- [WHAT IS NEEDED]
Your answer is to be every line of the material that includes the string "était".

- [THE RECORDS]
::::

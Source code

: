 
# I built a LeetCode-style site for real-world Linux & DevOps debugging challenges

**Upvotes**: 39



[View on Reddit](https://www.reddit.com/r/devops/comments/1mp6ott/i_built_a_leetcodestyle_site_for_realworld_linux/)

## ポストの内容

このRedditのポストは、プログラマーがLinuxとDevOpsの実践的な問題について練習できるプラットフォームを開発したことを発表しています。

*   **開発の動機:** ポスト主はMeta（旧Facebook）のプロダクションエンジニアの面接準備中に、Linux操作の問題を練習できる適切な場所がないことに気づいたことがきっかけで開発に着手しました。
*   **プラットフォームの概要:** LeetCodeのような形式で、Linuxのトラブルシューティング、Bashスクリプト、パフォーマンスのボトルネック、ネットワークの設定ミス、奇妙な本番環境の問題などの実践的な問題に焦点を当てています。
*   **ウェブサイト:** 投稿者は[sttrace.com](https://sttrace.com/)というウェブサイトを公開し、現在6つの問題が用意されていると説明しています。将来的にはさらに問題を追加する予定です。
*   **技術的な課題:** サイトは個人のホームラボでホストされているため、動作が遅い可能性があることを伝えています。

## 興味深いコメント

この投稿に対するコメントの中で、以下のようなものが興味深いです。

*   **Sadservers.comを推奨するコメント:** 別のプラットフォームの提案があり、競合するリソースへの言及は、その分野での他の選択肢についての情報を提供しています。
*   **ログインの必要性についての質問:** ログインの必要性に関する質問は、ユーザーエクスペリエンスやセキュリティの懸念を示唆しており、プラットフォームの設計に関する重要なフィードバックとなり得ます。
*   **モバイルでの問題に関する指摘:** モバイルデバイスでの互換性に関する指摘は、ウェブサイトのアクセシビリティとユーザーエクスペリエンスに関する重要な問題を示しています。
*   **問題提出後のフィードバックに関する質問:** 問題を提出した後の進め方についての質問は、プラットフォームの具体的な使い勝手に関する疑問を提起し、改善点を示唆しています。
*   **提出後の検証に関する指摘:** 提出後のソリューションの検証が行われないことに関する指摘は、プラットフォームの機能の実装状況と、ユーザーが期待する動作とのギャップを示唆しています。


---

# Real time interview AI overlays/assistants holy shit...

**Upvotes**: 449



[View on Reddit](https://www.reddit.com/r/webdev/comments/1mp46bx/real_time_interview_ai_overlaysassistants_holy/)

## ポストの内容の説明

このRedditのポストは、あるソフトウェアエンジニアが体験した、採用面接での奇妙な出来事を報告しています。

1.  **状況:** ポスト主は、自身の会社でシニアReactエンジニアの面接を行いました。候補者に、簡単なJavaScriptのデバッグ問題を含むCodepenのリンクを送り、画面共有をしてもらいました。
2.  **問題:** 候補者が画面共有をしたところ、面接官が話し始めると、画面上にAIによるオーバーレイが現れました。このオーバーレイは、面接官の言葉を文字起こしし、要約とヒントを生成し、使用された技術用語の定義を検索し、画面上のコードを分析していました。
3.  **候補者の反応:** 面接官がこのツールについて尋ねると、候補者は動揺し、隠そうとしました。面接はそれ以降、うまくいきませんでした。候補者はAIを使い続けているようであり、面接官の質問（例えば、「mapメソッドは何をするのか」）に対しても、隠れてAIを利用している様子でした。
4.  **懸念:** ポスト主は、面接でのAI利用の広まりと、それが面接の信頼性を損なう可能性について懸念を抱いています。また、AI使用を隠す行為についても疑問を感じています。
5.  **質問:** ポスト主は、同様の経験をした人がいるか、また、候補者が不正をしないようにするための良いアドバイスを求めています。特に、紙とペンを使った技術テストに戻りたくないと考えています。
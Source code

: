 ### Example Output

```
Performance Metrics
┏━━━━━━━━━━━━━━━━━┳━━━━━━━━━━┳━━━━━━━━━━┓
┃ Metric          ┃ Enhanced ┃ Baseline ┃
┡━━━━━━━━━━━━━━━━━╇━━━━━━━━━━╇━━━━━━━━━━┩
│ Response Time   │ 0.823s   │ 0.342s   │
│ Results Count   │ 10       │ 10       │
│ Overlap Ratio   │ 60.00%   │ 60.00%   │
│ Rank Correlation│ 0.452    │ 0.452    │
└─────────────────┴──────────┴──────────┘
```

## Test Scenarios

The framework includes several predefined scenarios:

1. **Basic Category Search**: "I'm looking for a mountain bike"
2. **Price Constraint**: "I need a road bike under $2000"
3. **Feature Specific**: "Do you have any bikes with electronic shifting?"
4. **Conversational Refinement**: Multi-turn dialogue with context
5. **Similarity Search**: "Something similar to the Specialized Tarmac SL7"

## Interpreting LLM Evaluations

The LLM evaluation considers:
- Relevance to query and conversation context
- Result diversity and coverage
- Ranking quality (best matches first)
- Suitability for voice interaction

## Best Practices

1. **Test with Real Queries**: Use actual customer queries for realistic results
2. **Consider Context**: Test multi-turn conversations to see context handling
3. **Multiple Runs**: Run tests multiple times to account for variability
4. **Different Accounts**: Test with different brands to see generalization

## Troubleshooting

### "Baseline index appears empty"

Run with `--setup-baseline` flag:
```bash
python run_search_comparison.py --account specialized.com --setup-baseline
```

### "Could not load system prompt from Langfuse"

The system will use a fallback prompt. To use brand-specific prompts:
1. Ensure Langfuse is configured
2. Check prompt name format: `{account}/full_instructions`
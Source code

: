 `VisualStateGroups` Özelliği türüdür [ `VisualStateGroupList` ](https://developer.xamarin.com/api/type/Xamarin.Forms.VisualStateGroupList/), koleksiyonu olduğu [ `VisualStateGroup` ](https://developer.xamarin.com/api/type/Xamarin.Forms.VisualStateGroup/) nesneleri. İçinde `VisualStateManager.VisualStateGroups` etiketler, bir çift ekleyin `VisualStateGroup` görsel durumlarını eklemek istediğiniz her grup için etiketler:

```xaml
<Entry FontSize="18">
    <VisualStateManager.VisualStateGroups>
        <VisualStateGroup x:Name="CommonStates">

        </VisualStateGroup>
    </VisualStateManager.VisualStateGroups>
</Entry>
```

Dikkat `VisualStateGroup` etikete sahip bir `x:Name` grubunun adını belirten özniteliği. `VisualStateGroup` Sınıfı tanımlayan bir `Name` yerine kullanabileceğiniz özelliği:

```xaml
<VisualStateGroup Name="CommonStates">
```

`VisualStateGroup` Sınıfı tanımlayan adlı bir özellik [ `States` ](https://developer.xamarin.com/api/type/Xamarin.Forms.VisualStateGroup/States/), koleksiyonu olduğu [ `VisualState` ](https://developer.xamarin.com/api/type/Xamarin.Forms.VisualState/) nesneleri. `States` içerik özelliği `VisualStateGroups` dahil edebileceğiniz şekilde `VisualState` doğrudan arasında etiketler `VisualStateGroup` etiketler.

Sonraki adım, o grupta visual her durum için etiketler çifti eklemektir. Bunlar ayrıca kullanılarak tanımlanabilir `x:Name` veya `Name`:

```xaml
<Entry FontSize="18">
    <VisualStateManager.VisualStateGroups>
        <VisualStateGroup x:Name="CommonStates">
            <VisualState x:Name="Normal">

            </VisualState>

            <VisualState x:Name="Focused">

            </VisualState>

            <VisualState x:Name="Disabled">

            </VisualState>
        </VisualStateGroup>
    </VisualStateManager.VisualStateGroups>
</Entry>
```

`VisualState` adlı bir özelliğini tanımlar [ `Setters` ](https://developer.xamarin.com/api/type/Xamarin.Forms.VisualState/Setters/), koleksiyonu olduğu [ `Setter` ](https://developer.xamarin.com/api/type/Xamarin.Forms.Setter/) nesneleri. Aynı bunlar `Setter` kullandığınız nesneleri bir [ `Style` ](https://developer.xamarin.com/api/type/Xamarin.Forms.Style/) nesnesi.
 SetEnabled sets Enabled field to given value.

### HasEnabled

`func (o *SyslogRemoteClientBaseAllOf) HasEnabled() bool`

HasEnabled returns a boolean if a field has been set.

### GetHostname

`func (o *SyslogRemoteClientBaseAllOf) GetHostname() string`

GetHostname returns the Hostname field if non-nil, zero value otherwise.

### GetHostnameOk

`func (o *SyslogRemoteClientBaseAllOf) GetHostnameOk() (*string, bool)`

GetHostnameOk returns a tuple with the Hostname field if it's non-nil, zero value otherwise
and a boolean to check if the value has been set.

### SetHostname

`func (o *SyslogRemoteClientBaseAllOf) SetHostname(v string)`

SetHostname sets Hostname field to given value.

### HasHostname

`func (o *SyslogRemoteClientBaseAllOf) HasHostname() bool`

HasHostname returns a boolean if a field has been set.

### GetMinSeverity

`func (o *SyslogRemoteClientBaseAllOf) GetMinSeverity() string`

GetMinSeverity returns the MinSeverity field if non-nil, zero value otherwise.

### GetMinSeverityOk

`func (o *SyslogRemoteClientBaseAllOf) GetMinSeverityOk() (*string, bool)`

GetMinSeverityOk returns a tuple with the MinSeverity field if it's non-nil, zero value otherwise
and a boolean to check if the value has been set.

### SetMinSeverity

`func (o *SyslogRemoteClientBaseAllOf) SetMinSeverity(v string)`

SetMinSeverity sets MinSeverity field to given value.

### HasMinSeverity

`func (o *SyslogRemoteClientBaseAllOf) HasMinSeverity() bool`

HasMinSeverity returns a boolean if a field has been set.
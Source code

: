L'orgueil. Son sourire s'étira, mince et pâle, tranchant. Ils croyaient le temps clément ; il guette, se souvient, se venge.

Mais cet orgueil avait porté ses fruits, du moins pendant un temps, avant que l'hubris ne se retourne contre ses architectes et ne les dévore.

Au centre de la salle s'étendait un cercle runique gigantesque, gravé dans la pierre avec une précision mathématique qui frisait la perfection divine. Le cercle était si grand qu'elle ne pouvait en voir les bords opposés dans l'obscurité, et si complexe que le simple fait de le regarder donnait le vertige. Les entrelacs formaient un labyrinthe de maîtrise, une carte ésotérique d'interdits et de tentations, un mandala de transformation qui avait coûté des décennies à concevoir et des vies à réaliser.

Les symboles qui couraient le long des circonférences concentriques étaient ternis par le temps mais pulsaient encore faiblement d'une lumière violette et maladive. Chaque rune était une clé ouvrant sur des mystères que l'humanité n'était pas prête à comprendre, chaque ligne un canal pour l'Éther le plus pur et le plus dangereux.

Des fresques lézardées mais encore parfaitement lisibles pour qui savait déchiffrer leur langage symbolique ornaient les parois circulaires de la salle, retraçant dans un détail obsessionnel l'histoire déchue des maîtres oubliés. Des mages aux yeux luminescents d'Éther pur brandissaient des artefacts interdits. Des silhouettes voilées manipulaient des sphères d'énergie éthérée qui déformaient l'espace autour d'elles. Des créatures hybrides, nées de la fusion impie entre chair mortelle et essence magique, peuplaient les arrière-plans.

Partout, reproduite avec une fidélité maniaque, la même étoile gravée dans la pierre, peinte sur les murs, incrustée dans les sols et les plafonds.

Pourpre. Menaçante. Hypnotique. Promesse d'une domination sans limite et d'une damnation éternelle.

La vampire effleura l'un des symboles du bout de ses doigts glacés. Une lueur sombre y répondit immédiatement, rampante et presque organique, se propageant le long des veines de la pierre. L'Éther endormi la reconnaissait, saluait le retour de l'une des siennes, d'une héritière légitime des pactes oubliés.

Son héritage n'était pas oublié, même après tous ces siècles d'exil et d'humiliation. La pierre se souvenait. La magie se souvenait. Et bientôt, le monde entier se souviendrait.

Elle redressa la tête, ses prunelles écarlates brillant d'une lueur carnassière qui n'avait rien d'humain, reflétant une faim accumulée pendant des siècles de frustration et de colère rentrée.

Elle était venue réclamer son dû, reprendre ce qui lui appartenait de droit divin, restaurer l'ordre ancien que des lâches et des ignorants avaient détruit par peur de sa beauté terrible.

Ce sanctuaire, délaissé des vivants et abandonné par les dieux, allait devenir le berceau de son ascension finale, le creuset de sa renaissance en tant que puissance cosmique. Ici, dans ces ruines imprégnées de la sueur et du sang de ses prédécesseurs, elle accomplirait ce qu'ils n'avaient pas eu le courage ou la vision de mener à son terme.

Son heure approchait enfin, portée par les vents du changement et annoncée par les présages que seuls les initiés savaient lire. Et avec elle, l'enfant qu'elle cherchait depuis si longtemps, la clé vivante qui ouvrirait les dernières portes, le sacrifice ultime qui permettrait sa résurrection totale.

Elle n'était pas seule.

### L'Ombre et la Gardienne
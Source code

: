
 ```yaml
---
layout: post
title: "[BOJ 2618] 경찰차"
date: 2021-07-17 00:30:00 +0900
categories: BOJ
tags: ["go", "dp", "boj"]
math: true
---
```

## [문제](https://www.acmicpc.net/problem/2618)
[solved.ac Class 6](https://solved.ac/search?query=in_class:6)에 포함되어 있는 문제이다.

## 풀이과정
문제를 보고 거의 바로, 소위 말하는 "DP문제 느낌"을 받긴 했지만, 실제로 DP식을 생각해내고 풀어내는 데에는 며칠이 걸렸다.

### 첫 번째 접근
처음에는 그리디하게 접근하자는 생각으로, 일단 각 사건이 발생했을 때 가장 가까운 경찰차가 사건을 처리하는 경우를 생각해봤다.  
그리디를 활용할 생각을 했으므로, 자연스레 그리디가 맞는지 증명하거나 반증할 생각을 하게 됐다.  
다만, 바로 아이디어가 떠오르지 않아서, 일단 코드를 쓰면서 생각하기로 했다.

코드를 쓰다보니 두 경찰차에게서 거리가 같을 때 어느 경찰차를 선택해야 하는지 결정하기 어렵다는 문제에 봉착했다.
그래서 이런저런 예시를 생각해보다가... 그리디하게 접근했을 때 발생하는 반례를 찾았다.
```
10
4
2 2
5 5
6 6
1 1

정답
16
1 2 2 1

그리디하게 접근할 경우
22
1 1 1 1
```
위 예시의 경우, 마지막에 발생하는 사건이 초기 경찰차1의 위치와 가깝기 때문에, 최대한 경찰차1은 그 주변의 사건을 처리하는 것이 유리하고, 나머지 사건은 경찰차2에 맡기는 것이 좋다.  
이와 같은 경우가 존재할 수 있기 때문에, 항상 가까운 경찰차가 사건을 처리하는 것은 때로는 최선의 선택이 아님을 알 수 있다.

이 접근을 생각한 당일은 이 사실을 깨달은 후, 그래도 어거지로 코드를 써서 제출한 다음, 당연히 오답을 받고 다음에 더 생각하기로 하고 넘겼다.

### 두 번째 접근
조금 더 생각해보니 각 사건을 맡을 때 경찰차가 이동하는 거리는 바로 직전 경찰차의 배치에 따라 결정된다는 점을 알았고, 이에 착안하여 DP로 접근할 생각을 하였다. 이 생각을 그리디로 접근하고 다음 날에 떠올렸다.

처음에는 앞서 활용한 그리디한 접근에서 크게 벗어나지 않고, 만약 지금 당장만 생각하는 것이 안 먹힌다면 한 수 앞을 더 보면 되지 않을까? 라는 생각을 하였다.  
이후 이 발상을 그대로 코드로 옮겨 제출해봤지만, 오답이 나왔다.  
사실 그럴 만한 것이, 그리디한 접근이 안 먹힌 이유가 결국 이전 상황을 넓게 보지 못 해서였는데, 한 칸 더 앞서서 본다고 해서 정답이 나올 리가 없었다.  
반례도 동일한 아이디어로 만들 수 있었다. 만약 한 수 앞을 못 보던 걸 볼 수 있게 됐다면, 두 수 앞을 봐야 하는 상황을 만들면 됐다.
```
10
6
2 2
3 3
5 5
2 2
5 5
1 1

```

::::

- [YOUR RESPONSE]
Au centre de la salle s'étendait un cercle runique gigantesque, gravé dans la pierre avec une précision mathématique qui frisait la perfection divine. Le cercle était si grand qu'elle ne pouvait en voir les bords opposés dans l'obscurité, et si complexe que le simple fait de le regarder donnait le vertige. Les entrelacs formaient un labyrinthe de maîtrise, une carte ésotérique d'interdits et de tentations, un mandala de transformation qui avait coûté des décennies à concevoir et des vies à réaliser.
Les symboles qui couraient le long des circonférences concentriques étaient ternis par le temps mais pulsaient encore faiblement d'une lumière violette et maladive. Chaque rune était une clé ouvrant sur des mystères que l'humanité n'était pas prête à comprendre, chaque ligne un canal pour l'Éther le plus pur et le plus dangereux.
Son héritage n'était pas oublié, même après tous ces siècles d'exil et d'humiliation. La pierre se souvenait. La magie se souvenait. Et bientôt, le monde entier se souviendrait.
Elle était venue réclamer son dû, reprendre ce qui lui appartenait de droit divin, restaurer l'ordre ancien que des lâches et des ignorants avaient détruit par peur de sa beauté terrible.
Elle n'était pas seule.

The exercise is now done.